> EXERCISE PROMPT
Among the entries that follow, find every line with the word "async" and copy it.

> PROVIDED INFORMATION

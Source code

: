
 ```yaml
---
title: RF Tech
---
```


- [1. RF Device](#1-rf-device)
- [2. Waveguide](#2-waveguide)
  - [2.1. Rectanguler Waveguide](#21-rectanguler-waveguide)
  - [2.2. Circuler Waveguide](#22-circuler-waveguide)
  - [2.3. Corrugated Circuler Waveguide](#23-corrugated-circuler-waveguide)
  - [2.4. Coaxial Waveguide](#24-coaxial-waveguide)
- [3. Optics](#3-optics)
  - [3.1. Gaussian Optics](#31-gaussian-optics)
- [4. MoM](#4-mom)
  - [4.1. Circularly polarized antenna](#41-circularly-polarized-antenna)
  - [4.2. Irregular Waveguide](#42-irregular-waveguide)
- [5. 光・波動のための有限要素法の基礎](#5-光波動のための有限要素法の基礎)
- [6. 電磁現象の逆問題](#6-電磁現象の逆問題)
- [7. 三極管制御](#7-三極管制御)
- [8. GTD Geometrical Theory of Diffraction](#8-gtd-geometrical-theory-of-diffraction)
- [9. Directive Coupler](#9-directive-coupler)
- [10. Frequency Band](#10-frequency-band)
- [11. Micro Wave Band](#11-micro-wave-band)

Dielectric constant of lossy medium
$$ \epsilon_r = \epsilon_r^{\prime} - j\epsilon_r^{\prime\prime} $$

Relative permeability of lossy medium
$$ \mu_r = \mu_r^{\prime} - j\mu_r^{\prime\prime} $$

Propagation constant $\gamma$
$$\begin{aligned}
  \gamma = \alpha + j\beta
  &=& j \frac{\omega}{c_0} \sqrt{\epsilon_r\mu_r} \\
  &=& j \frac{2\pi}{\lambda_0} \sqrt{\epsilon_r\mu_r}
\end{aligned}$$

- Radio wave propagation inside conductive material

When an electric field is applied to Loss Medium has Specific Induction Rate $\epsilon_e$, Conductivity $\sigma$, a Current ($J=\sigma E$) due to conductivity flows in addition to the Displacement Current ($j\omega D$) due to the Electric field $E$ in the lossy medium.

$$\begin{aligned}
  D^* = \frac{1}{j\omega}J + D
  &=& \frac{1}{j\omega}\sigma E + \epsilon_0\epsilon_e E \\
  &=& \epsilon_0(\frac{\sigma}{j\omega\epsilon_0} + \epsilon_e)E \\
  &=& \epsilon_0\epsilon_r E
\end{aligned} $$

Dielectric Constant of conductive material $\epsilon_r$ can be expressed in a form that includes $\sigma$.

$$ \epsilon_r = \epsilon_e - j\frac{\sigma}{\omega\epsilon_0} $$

* * *

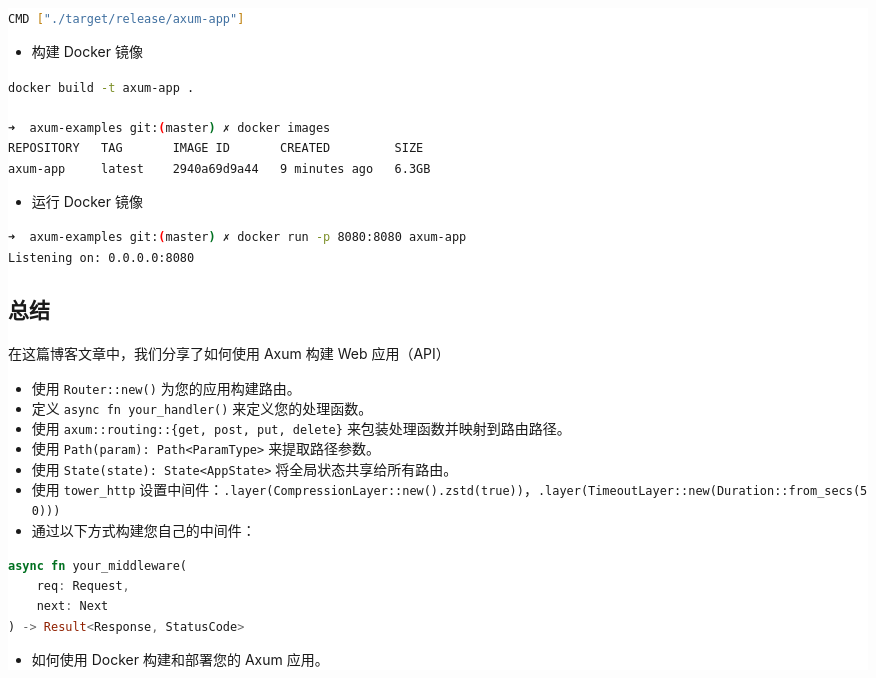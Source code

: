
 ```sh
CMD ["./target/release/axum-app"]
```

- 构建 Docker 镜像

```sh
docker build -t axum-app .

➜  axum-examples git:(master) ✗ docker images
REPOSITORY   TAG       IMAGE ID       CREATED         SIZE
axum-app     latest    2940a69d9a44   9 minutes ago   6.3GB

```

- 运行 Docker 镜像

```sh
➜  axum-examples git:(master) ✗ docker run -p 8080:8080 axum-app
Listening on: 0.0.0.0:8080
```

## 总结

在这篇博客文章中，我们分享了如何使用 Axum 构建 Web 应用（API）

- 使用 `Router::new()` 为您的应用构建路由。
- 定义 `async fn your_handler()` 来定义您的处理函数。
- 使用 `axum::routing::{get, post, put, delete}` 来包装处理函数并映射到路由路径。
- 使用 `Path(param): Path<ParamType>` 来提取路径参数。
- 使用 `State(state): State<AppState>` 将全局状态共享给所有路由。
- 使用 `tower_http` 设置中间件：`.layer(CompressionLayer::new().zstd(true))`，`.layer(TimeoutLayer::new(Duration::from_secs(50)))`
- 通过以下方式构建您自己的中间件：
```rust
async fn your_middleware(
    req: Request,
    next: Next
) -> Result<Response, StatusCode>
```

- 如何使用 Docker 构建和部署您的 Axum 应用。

> SOLVED EXERCISE
- 定义 `async fn your_handler()` 来定义您的处理函数。
async fn your_middleware(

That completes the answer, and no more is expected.